GM redesigned their truck line mid-year in 1955, and soon offered the Powr-Pak as a factory-installed option; this reduced the purchase price and increased the number of sales by the dealerships. GMC was first in 1956, and Chevrolet followed in 1957, assigning it a Regular Production Option number (RPO 690). The 1957 Chevrolet and GMC 3100 4×4 price was a bargain at $2549.00 compared to the earlier add on kits.

==1960 GM Produces Its Own 4x4==
GM redesigned their truck line again in 1960, this time with an Independent Front Suspension (IFS) that wasn't compatible with the existing Powr-Pak kits.[1] So, GM began producing their own 4x4 design in-house, and parted ways with NAPCO.

Losing that much business was devastating. NAPCO continued making 4x4 kits for a few more years, then refocused on heavy-duty trucks, 1 1/2 tons and larger. Eventually, NAPCO sold the rights to their 4x4 business to Dana, a manufacturer of transfer cases and Spicer brand driveline components. All the archives, documentation and parts were all absorbed by DANA, who originally produced the transfer case for the Powr-Pak.

==Epilogue==
60 years later, NAPCO trucks are still considered durable and very versatile, and are highly desired collectibles. The exact number of Powr-Paks sold for all the brands is uncertain, but is thought to be under 2,000 (NAPCO record-keeping wasn't precise).

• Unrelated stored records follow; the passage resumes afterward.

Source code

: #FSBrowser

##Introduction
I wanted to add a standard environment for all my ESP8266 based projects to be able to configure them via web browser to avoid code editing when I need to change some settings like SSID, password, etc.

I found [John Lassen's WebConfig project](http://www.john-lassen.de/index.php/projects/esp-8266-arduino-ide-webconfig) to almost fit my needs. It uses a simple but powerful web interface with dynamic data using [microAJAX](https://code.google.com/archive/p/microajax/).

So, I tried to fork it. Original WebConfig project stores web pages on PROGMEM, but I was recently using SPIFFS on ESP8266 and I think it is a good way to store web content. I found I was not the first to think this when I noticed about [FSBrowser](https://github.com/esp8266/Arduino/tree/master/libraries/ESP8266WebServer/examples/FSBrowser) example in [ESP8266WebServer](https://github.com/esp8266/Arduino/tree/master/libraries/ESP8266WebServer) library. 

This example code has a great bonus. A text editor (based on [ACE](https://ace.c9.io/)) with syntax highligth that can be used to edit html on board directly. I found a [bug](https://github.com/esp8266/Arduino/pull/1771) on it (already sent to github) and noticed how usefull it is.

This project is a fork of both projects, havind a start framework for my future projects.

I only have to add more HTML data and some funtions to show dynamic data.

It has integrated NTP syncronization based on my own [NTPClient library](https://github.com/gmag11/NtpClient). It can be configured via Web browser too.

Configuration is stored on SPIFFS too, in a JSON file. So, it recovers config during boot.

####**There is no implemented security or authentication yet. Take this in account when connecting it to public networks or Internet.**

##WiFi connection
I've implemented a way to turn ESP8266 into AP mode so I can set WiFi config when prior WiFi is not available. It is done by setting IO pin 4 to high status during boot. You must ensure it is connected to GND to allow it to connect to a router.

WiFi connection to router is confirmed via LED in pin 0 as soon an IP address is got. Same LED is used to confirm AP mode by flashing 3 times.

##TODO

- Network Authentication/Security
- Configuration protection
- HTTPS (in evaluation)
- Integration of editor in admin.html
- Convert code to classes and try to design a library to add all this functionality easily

== Other early 4×4 manufacturers (factory and conversion kits)==
- Marmon-Herrington in Indianapolis equipped 1940s and 1950s Ford pickup trucks with 4 wheel drive.
- Willys Overland along with Ford built the Willys MB Jeep working from designs by the American Bantam Car Company. After W.W.II, Willys-Overland built the CJ series and Willys Wagons, among others.
- Chrysler Motor Corporation's Dodge Trucks World War II Power Wagon.